Já não são apenas milhões de pessoas a jogar online. São milhões a jogar online e outros milhões a ver. A indústria dos videojogos de competição, os chamados eSports, está a rivalizar cada vez mais com a do desporto real. E a copiar-lhe a forma de se organizar e gerar receitas. Há treinadores, agentes e patrocinadores envolvidos, e aos jogadores atribuem-lhes agora a designação de… atletas. Sim, são atletas aqueles que comandam os movimentos que aparecem nos ecrãs, como qualquer um de nós ou os nossos filhos, sentados no sofá (só que nós não somos atletas). Os melhores são bem pagos, tornaram-se profissionais. E atraem audiências e publicidade. No ano passado, a final mundial do jogo League of Legends foi seguida em direto por 43 milhões de pessoas, cerca do dobro das que viram as finais da NBA, a popular liga profissional norte-americana de basquetebol.
É tal a dimensão da comunidade que dá força a este fenómeno que uma das conferências da Web Summit desta quarta-feira se intitulou “eSports vão ser maiores do que o desporto real em cinco anos”. Uma afirmação, portanto, sem direito a ponto de interrogação, ainda que os convidados tenham atirado as certezas – porque não têm dúvidas de que vai acontecer – para um futuro um pouco mais longínquo, entre 10 a 20 anos.
“Tenho 54 anos e, no caso dos meus filhos, todos abaixo dos 25, é garantido que os eSports já rebentaram com os desportos tradicionais”, comentou Bracken Darrell, CEO da Logitech, que produz periférios para os videojogos, como auscultadores, teclados ou ratos. “Não vai ser da noite para o dia, mas vai acontecer quando os filhos desta primeira geração começarem a jogar, e depois os filhos desses filhos”, acrescentou Andy Dinh, que aos 25 anos é dono de uma equipa no League of Legends e a quem a revista Forbes comparou a… Michael Jordan, lenda do basquetebol que se tornou patrão de uma equipa da NBA.
“Em breve vamos ter treinadores a tempo inteiro, psicólogos e chefs a cozinharem só para nós”, antecipou Andy, que quer construir uma sede para a sua Team SoloMid. “Vai haver equipas associadas a cidades, como no futebol americano e no basquetebol. Há cada vez mais pais a levarem os filhos a ver eSports”, afirmou. O mítico Maddison Square Garden, em Nova Iorque, já foi palco deste género de eventos e a final mundial de 2017 do League of Legends realizou-se, na semana passada, no Estádio Olímpico de Pequim, o mesmo onde Nelson Évora deu o ouro a Portugal no triplo salto. “Estamos no início e os números já são muito grandes. Há um potencial enorme que está a atrair as grandes empresas porque há cada vez mais gente a ver eSports e não apenas a jogar”, salientou Bracken Darrell.
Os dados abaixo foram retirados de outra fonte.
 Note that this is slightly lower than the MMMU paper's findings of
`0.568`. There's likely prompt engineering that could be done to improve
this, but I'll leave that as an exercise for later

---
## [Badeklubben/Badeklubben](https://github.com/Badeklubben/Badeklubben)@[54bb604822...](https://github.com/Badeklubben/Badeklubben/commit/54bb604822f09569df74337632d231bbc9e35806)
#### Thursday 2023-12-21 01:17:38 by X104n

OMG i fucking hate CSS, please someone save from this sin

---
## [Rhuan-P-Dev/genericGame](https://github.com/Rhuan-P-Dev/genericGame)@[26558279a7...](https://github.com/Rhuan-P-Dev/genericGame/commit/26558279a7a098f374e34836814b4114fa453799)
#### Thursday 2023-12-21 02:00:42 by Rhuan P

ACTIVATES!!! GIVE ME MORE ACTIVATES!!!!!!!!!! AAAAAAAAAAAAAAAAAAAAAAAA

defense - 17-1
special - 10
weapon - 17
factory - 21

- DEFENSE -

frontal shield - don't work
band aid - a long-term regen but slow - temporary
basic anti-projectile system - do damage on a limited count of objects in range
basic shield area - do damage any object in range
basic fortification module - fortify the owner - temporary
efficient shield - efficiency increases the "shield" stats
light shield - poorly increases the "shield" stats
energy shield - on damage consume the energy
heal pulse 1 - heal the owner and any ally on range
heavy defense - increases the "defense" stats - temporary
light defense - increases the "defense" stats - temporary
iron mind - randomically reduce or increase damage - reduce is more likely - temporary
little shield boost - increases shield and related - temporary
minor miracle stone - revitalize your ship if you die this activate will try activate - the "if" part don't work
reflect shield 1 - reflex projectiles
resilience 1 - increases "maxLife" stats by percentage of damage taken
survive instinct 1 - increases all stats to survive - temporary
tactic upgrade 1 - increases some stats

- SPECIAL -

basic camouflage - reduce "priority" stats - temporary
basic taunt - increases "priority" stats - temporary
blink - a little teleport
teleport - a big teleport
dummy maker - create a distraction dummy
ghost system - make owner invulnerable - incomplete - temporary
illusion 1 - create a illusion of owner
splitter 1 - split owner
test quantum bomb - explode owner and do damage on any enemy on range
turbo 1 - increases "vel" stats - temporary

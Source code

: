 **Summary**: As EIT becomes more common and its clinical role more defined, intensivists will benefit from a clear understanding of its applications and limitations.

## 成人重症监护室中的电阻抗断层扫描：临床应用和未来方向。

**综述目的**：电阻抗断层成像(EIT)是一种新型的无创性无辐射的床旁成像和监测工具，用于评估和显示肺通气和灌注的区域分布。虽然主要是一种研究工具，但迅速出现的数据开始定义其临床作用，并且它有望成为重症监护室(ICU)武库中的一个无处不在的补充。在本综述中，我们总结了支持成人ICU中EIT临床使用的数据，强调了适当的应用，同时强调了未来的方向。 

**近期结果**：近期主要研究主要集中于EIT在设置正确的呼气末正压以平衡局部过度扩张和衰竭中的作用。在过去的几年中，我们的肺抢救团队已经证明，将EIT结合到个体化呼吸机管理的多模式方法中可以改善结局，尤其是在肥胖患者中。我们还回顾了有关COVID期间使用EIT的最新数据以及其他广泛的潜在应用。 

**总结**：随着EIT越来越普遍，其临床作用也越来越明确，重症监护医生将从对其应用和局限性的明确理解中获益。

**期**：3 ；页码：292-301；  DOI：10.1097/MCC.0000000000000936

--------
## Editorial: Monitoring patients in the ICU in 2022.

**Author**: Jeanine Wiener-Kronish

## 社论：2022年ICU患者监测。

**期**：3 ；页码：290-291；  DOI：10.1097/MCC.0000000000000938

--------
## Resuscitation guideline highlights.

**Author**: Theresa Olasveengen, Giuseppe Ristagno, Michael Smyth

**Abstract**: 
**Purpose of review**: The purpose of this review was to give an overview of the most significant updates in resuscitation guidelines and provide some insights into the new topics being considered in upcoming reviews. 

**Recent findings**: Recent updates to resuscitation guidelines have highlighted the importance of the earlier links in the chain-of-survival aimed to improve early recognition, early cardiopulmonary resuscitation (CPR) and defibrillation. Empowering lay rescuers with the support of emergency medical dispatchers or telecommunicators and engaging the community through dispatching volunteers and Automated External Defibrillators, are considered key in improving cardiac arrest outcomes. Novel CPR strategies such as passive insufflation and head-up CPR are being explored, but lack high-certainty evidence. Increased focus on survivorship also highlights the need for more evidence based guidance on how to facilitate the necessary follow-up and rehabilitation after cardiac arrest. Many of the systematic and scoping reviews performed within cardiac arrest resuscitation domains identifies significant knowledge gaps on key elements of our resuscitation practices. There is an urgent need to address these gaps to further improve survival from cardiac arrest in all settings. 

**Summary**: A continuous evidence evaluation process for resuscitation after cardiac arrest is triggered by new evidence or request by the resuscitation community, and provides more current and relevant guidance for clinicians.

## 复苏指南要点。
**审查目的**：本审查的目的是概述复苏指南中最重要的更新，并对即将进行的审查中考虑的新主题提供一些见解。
Red Bull e Gillette são exemplos de marcas que já estão em campo neste novo mundo dos jogos eletrónicos de competição e, segundo Andy Dinh, o dinheiro investido sai do orçamento que as empresas destinam a campanhas publicitárias no desporto real. O bolo é o mesmo, as fatias é que podem ser repartidas de forma diferente. “Somos cada vez menos vistos como os nerds que se enfiam numa cave para jogar online. E daqui para a frente, com as novas gerações, a atividade será socialmente mais aceite e vista como uma oportunidade para se passar um bom tempo em família”, confia este americano, apoiado num argumento de peso: “Hoje temos crianças que aos 3 anos já jogam nos tablets e aos 12 ou 13 já são muito competitivas nos eSports. E uma das coisas mais interessantes é que podem estar a jogar contra pessoas com mais de 30 anos.”
Há outra vantagem, na opinião de Bracken Darrell: um calo aqui e uma tendinite acolá parecem ser as piores lesões capazes de afetar a aptidão destes novos atletas para a competição. Nada de cabeças partidas, joelhos maltratados ou braços ao peito. Por que não damos todos uma corridinha enquanto pensamos no assunto?